‘Digital stop and frisk’ to end
NEW YORK — New York City police officers can no longer detain people solely to determine if there is a warrant for their arrest, if they don’t believe a crime has happened or is imminent, under a settlement filed in Manhattan federal court Friday.
Police often stop people because officers believe they have illegal weapons or have committed another crime. But now, during these stops, officers will be permitted to ask only questions related to the stop itself, under the new settlement. If the reason for the stop is resolved, the person will be free to go. Critics have branded the practice “digital stop and frisk.”

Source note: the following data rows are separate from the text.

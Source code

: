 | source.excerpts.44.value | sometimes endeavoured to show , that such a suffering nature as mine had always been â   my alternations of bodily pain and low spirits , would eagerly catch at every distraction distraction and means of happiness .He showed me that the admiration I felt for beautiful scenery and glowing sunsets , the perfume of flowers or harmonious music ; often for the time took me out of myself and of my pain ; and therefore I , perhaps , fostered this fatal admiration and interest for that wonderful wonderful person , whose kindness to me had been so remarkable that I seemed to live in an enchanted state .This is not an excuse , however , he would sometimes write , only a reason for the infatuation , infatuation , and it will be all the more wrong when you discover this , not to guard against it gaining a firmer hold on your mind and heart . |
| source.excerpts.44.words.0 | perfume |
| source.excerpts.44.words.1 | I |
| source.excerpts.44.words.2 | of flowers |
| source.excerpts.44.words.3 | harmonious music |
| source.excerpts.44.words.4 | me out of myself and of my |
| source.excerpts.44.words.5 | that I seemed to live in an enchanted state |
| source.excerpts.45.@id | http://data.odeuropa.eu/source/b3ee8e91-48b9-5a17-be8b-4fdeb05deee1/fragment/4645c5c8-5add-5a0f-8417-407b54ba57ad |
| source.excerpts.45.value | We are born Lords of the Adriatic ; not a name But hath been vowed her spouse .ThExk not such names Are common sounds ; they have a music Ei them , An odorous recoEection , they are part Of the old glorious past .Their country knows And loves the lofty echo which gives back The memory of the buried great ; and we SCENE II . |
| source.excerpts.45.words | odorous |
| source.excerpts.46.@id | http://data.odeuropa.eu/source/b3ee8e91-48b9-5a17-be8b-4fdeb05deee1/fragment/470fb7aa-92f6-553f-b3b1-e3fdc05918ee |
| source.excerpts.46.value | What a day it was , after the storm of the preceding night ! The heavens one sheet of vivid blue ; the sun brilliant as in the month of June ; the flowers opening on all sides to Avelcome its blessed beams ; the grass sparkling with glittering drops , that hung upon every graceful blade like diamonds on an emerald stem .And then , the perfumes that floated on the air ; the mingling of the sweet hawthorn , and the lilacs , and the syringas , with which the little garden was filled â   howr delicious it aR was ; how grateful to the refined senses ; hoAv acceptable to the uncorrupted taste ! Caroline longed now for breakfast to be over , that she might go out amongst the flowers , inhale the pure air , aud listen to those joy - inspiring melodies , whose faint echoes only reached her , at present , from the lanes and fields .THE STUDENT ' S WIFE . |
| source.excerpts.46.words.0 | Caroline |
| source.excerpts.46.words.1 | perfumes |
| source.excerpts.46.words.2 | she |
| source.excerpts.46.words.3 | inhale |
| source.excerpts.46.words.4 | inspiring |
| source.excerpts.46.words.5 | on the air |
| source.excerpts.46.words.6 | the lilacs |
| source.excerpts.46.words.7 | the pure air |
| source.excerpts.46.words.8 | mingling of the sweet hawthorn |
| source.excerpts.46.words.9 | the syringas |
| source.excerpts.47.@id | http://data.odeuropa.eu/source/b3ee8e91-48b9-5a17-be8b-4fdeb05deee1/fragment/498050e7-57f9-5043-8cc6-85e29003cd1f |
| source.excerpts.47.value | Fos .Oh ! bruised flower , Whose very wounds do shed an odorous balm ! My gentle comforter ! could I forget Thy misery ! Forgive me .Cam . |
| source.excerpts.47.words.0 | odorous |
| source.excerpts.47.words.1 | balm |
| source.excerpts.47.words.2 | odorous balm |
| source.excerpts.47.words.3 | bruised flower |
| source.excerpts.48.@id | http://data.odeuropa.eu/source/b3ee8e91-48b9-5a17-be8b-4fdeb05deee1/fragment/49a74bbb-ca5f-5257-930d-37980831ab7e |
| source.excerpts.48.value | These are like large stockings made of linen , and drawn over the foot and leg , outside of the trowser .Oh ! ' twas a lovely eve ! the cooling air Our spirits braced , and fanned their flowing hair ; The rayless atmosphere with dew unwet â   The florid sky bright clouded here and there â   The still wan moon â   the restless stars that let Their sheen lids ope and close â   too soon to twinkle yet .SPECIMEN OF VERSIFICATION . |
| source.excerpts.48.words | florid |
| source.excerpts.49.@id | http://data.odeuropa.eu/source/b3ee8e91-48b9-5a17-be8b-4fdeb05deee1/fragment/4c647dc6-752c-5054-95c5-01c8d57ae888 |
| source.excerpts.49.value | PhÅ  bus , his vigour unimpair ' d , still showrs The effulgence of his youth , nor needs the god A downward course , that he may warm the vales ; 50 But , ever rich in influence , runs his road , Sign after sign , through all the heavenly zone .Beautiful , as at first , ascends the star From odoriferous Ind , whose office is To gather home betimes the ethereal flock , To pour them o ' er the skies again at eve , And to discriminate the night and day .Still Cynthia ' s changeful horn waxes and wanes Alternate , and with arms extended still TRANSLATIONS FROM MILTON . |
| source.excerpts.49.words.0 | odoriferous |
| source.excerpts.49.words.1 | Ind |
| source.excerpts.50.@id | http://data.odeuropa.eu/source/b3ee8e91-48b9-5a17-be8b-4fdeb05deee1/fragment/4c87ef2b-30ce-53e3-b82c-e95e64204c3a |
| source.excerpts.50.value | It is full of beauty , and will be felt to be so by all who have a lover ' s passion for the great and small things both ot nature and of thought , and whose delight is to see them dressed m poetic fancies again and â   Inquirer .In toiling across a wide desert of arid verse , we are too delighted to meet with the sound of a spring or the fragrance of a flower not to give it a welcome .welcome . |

Previously, even if officers did not find evidence of a crime, they would often hold people longer to conduct warrant checks using digital databases that rely on surveillance systems, according to a lawsuit brought by the Legal Aid Society, Handley Farah & Anderson, and Stroock & Stroock & Lavan on behalf of seven people who were the subjects of these warrant checks.
The case challenged practices reminiscent of policing in the 2000s, when stop-and-frisk tactics often targeted people of color as officers sought guns and drugs. Those practices were later deemed unconstitutional.
Mayor Eric Adams, a former police officer, has lauded stop-and-frisk in his crusade against crime. While he has acknowledged
that the department abused residents in the past, he said that the practice is still a necessary tool for officers on the streets.
Friday’s settlement, in which the city admitted no liability, requires it to pay about $454,000 in attorney fees and damages. All officers must also be trained in the new policy changes by the end of January.
In a statement, the city’s Law Department said that “the NYPD is committed to upholding the constitutional rights of individuals and has agreed to clarify existing policy to make it clear when officers can run a warrant query during a detainment.”